Este 25 de noviembre, en el marco del Día Internacional de la Eliminación de la Violencia contra la Mujer, se invita a la movilización ciudadana para que se convierta en activista en defensa de los derechos de las mujeres y evitar retrocesos, así como conseguir un mundo libre de violencia de género.
Para Fernanda Díaz de León Ballesteros, gerente del Programa de Incidencia y Acceso Comunitario en IPAS México, la colectividad es el único camino para que México haga frente a los retos en materia de aborto y para evitar a toda costa retrocesos como ocurrió en Estados Unidos, con la anulación histórica de la sentencia Roe vs Wade que garantizaba el derecho a interrumpir la gestación.

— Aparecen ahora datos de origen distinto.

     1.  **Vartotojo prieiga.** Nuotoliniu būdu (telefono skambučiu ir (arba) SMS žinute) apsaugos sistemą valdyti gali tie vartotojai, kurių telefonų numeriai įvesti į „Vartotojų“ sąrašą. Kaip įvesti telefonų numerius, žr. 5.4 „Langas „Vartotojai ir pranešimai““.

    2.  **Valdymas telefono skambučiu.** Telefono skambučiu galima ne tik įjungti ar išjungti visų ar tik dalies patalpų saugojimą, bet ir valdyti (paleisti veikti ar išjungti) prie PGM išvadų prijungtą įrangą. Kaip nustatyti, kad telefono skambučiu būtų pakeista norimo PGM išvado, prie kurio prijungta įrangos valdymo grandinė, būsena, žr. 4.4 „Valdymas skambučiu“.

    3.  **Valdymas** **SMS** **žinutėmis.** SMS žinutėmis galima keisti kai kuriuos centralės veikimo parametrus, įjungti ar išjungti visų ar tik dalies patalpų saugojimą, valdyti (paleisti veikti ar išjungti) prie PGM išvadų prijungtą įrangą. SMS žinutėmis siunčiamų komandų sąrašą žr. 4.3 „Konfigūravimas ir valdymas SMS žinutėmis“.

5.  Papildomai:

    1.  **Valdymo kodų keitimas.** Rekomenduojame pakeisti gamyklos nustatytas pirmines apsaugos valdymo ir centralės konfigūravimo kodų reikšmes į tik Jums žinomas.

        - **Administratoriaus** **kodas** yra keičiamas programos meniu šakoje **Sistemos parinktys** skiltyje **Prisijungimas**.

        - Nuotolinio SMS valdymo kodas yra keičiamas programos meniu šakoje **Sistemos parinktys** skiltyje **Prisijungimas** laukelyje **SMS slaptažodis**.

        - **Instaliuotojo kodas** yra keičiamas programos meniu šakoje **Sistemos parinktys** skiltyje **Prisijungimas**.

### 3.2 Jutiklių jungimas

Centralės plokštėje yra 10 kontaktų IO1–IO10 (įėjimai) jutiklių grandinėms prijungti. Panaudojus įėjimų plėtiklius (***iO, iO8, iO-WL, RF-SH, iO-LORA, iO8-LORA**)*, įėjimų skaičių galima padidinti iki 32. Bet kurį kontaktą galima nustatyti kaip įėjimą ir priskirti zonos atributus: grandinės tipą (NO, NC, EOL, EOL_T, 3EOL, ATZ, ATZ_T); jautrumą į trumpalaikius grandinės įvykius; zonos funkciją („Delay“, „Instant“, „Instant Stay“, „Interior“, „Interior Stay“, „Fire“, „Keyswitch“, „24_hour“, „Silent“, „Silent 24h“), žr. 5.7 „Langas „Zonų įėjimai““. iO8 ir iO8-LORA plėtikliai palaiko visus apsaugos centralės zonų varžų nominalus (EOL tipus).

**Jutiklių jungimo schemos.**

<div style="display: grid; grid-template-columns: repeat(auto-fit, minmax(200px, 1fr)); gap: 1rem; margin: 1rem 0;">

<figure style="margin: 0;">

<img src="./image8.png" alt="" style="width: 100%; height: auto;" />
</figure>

Fernanda pone el foco en tres retos: cerrar la brecha entre la ley y la realidad; alzar la voz contra reformas a constituciones locales que buscan blindar la “protección a la vida desde la concepción”, que si bien no tienen efecto jurídico, sí permean en la sociedad e influyen en la toma de decisiones; y lo más importante, reforzar la educación del personal médico y la sociedad para que asimilen que decidir sobre tu cuerpo es un derecho.
“Ha sido, sin duda mucho más lento de lo que hubiéramos esperado después de la despenalización. En la CDMX cuando se despenalizó la interrupción del embarazo había un trabajo previo de muchos años. No en todos los estados ha habido el mismo trabajo que tiene que ver con el respeto a la democracia, a los derechos humanos y ha habido avances importantes.
Sin embargo el estigma que sigue rodeando el tema de la sexualidad, no solo del aborto, también de la sexualidad de las mujeres. Cómo se respetan o no, y como se ejercen o no los derechos sexuales de las mujeres. Es un reto y si a ellos agregas que hay grupos que se oponen y se organizan para obstaculizar el avance en el respeto a los derechos, es peor”.
Tras su experiencia, Abigail decidió que una forma de corresponder al apoyo de la colectiva feminista que la acompañó hace ocho meses. El objetivo es informar a todas las mujeres que pueda que un aborto no tiene que ser algo clandestino ni cruel, sino que es el derecho de una mujer o persona gestante a elegir.
“Tenemos que correr la voz, tenemos que llegar a todas las mujeres que podamos y decirles que no están solas. Que pueden, que podemos elegir sobre nuestro cuerpo, que nadie nos puede tratar como criminales por ejercer un derecho.
Pero tenemos que ir más allá de las redes, pensemos en todas las mujeres que no acceden a una computadora, que hablan otra lengua, pensemos en todas nosotras para acompañarnos y hacernos más fuertes”.